Rival Coca-Cola has also been trying to update its lineup of drinks. It reports quarterly results later this month.
Even as Coke and Pepsi try to update their beverage lineups, they’re trying to find ways to keep people interested in their namesake brands. PepsiCo, for instance, has tried changing the artificial sweetener in Diet Pepsi, and Coca-Cola more recently started putting Diet Coke in taller, thinner cans and adding flavors to the drinks.
For the period ended June 16, higher sales in PepsiCo’s Frito-Lay in North America covered some of the weakness in the beverage unit.
The company’s profit was weighed down by a higher tax rate, which it said was the result of a provisional transition tax expense. For the quarter, PepsiCo earned $1.82 billion, or $1.28 per share.
A year earlier it earned $2.11 billion, or $1.46 per share.

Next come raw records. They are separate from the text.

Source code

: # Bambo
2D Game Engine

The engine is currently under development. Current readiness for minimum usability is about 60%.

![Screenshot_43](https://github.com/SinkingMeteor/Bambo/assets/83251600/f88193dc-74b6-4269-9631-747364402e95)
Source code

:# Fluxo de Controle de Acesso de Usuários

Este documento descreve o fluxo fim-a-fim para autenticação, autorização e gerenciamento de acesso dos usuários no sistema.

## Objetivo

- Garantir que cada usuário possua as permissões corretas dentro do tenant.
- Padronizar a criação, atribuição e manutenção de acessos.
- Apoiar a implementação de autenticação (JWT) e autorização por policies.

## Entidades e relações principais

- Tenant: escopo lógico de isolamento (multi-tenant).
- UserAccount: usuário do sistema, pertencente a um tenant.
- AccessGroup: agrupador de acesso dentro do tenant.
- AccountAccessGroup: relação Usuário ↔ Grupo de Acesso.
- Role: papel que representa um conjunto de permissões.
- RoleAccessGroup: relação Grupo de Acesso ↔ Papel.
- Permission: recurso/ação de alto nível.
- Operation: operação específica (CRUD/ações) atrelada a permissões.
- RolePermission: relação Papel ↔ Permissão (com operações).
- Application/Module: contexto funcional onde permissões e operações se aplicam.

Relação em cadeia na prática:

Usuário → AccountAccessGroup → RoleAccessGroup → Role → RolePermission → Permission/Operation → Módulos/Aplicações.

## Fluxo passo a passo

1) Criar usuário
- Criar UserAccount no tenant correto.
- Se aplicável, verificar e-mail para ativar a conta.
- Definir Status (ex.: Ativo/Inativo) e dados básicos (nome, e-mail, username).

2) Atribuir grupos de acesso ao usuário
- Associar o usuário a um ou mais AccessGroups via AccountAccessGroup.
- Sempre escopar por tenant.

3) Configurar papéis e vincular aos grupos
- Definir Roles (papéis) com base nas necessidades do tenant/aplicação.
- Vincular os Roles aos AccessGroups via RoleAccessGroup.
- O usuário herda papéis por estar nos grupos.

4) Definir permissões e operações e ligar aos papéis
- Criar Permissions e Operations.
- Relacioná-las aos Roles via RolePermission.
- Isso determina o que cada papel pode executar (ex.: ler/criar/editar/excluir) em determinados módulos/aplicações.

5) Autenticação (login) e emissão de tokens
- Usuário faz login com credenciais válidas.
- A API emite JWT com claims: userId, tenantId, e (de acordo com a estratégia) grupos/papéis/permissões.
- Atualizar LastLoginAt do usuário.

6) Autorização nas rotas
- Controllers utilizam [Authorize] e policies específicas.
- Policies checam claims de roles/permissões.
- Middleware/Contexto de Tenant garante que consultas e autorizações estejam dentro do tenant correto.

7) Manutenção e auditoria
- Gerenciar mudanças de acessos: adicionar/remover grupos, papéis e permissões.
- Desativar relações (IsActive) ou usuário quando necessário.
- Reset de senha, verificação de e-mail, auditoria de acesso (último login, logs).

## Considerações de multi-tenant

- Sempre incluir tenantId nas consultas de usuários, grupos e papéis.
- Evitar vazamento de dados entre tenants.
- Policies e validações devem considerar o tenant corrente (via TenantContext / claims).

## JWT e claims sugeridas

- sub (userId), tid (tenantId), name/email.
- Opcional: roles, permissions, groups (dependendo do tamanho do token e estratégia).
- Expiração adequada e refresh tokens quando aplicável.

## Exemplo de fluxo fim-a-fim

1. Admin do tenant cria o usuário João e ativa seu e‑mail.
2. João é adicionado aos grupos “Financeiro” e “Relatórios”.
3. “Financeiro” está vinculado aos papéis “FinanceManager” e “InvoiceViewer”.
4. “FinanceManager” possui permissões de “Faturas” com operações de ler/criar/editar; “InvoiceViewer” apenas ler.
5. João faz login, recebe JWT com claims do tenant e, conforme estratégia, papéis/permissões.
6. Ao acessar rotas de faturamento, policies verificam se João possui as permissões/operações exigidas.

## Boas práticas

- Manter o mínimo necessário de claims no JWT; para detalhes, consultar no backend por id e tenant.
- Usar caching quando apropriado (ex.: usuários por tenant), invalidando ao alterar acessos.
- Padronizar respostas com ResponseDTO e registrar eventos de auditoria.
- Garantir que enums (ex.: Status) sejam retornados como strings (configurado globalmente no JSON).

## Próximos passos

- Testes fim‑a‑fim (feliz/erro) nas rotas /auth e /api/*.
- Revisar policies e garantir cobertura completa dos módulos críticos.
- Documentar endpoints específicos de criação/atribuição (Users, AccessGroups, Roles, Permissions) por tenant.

Stripping out certain items, earnings were $1.61 per share. That was 10 cents better than Wall Street had expected, according to a poll by Zacks Investment Research.
Total revenue rose to $16.09 billion from $15.71 billion, driven by higher sales in its Europe Sub-Saharan Africa unit and its Frito-Lay North America division. The performance was just shy of most projections.
PepsiCo still stuck to its full-year earnings forecast of $5.70 per share. Its shares rose nearly 4 percent to $111.85 in early trading.